The taste of Arabica is hard to describe in one word – at least now, taking into account the various varieties or fermentations. Overall, the taste of Arabica falls somewhere between cocoa, floral notes and fruity undertones reminiscent of cherries, plums or currants.
The price of Arabica on the green bean market starts from a few dollars, and the highest prices are achieved by specialty Arabica of Colombian or Panama origin, incl. Colombia La Palma El Tucan, Colombia Granja La Esperanza or Colombia Inmaculada. In turn, the most expensive coffees from Panama are Finca Deborah, Finca Hartmann, Finca Janson, Ninety Plus, and Elida Estate. Such coffees range in value from several hundred to several thousand dollars. For example, Elida Estate from Panama sold their Geisha for $ 2,263 per kilogram.

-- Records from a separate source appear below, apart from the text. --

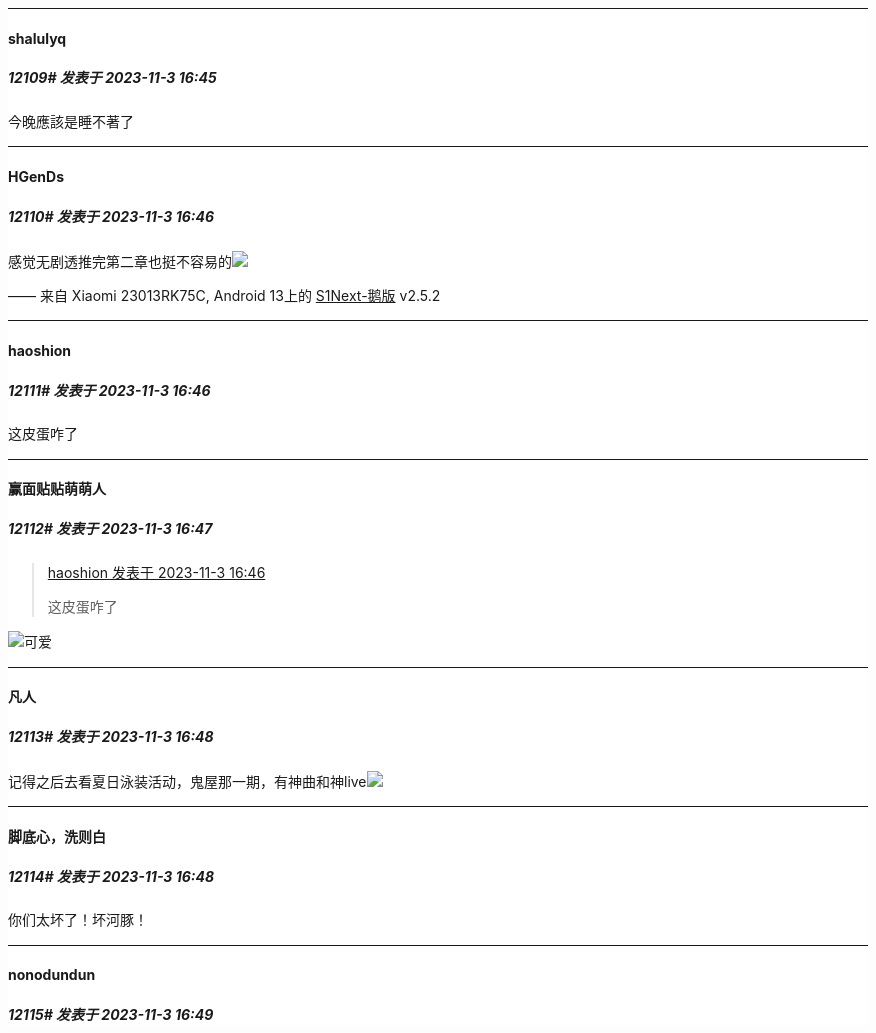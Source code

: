 
*****

####  shalulyq  
##### 12109#       发表于 2023-11-3 16:45

今晚應該是睡不著了

*****

####  HGenDs  
##### 12110#       发表于 2023-11-3 16:46

感觉无剧透推完第二章也挺不容易的<img src="https://static.saraba1st.com/image/smiley/face2017/076.png" referrerpolicy="no-referrer">

—— 来自 Xiaomi 23013RK75C, Android 13上的 [S1Next-鹅版](https://github.com/ykrank/S1-Next/releases) v2.5.2

*****

####  haoshion  
##### 12111#       发表于 2023-11-3 16:46

这皮蛋咋了

*****

####  赢面贴贴萌萌人  
##### 12112#       发表于 2023-11-3 16:47

<blockquote><a href="httphttps://bbs.saraba1st.com/2b/forum.php?mod=redirect&amp;goto=findpost&amp;pid=62927203&amp;ptid=2157296" target="_blank">haoshion 发表于 2023-11-3 16:46</a>

这皮蛋咋了</blockquote>
<img src="https://static.saraba1st.com/image/smiley/face2017/076.png" referrerpolicy="no-referrer">可爱

*****

####  凡人  
##### 12113#       发表于 2023-11-3 16:48

记得之后去看夏日泳装活动，鬼屋那一期，有神曲和神live<img src="https://static.saraba1st.com/image/smiley/face2017/036.png" referrerpolicy="no-referrer">

*****

####  脚底心，洗则白  
##### 12114#       发表于 2023-11-3 16:48

你们太坏了！坏河豚！

*****

####  nonodundun  
##### 12115#       发表于 2023-11-3 16:49
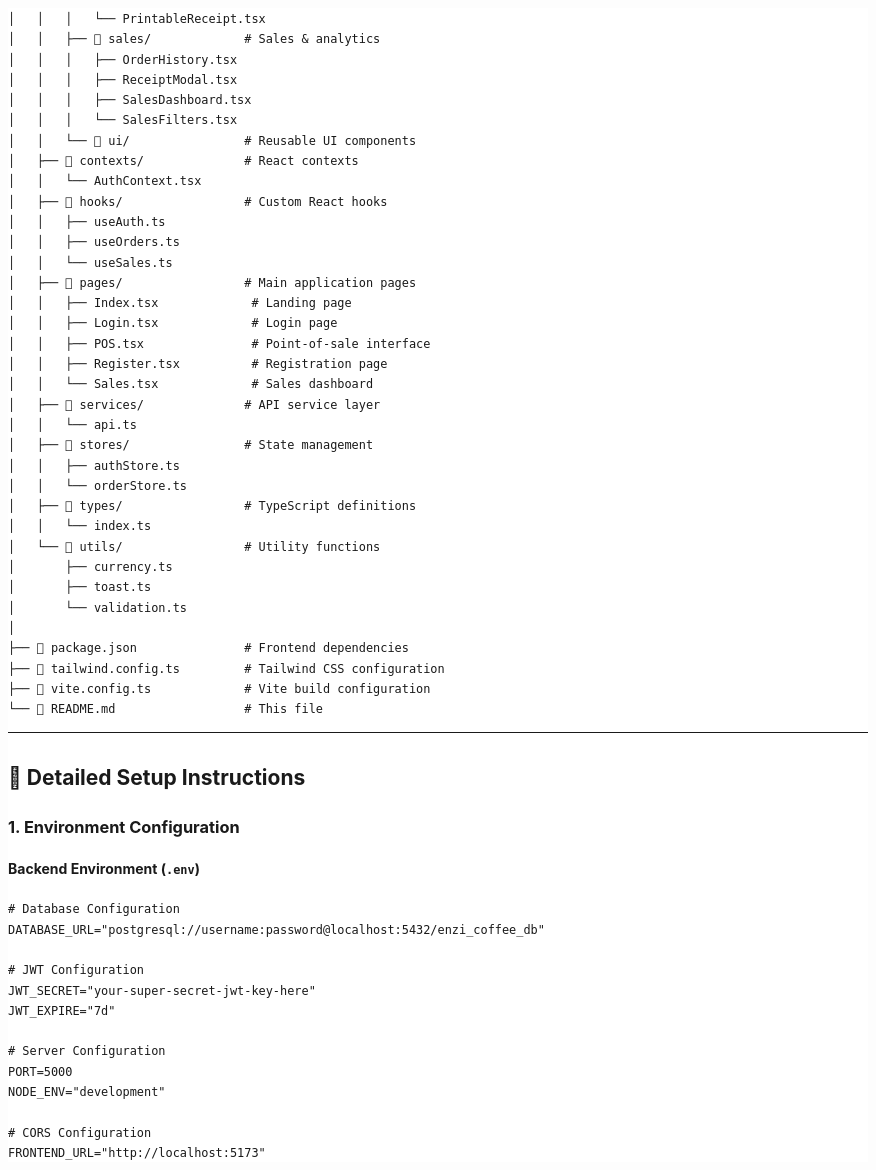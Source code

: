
 ```
│   │   │   └── PrintableReceipt.tsx
│   │   ├── 📁 sales/             # Sales & analytics
│   │   │   ├── OrderHistory.tsx
│   │   │   ├── ReceiptModal.tsx
│   │   │   ├── SalesDashboard.tsx
│   │   │   └── SalesFilters.tsx
│   │   └── 📁 ui/                # Reusable UI components
│   ├── 📁 contexts/              # React contexts
│   │   └── AuthContext.tsx
│   ├── 📁 hooks/                 # Custom React hooks
│   │   ├── useAuth.ts
│   │   ├── useOrders.ts
│   │   └── useSales.ts
│   ├── 📁 pages/                 # Main application pages
│   │   ├── Index.tsx             # Landing page
│   │   ├── Login.tsx             # Login page
│   │   ├── POS.tsx               # Point-of-sale interface
│   │   ├── Register.tsx          # Registration page
│   │   └── Sales.tsx             # Sales dashboard
│   ├── 📁 services/              # API service layer
│   │   └── api.ts
│   ├── 📁 stores/                # State management
│   │   ├── authStore.ts
│   │   └── orderStore.ts
│   ├── 📁 types/                 # TypeScript definitions
│   │   └── index.ts
│   └── 📁 utils/                 # Utility functions
│       ├── currency.ts
│       ├── toast.ts
│       └── validation.ts
│
├── 📄 package.json               # Frontend dependencies
├── 📄 tailwind.config.ts         # Tailwind CSS configuration
├── 📄 vite.config.ts             # Vite build configuration
└── 📄 README.md                  # This file
```

---

## 🔧 Detailed Setup Instructions

### 1. Environment Configuration

#### Backend Environment (`.env`)

```env
# Database Configuration
DATABASE_URL="postgresql://username:password@localhost:5432/enzi_coffee_db"

# JWT Configuration
JWT_SECRET="your-super-secret-jwt-key-here"
JWT_EXPIRE="7d"

# Server Configuration
PORT=5000
NODE_ENV="development"

# CORS Configuration
FRONTEND_URL="http://localhost:5173"
```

Since Arabica accounts for 2/3 of the world’s production, Robusta gets the smaller fraction that remains. Robusta is known for being cultivated mainly in the Asian part of the world: India, Indonesia, Vietnam. However, you can find a good Robusta also in Brazil and African countries. The taste has very heavy, bitter notes, but this variety can surprise you in a really positive way. Fine Robusta (equivalent to Specialty Arabica) consistently combines the notes of dark chocolate with sweet notes of walnut or milk chocolate. You should definitely see for yourself. Robusta prices fluctuate strongly in the market. Depending on the quantity, low-end Robusta costs a few dollars, while the price of the Fine Robusta is similar to the Specialty Arabica.
Arabica and Robusta – differences and similarities, that is what connects and what divides mother and daughter
A) Taste – of course, a lot of variables affect the taste of a particular Arabica or Robusta, from the plantation itself and processing of the beans, through the country where the beans grow and the height of cultivation (African coffees cultivated at higher elevations usually have higher acidity than standard low-growing Brazilian coffees), the quality of the beans, right up to roasting and brewing methods, or, say, the quality of water used for brewing.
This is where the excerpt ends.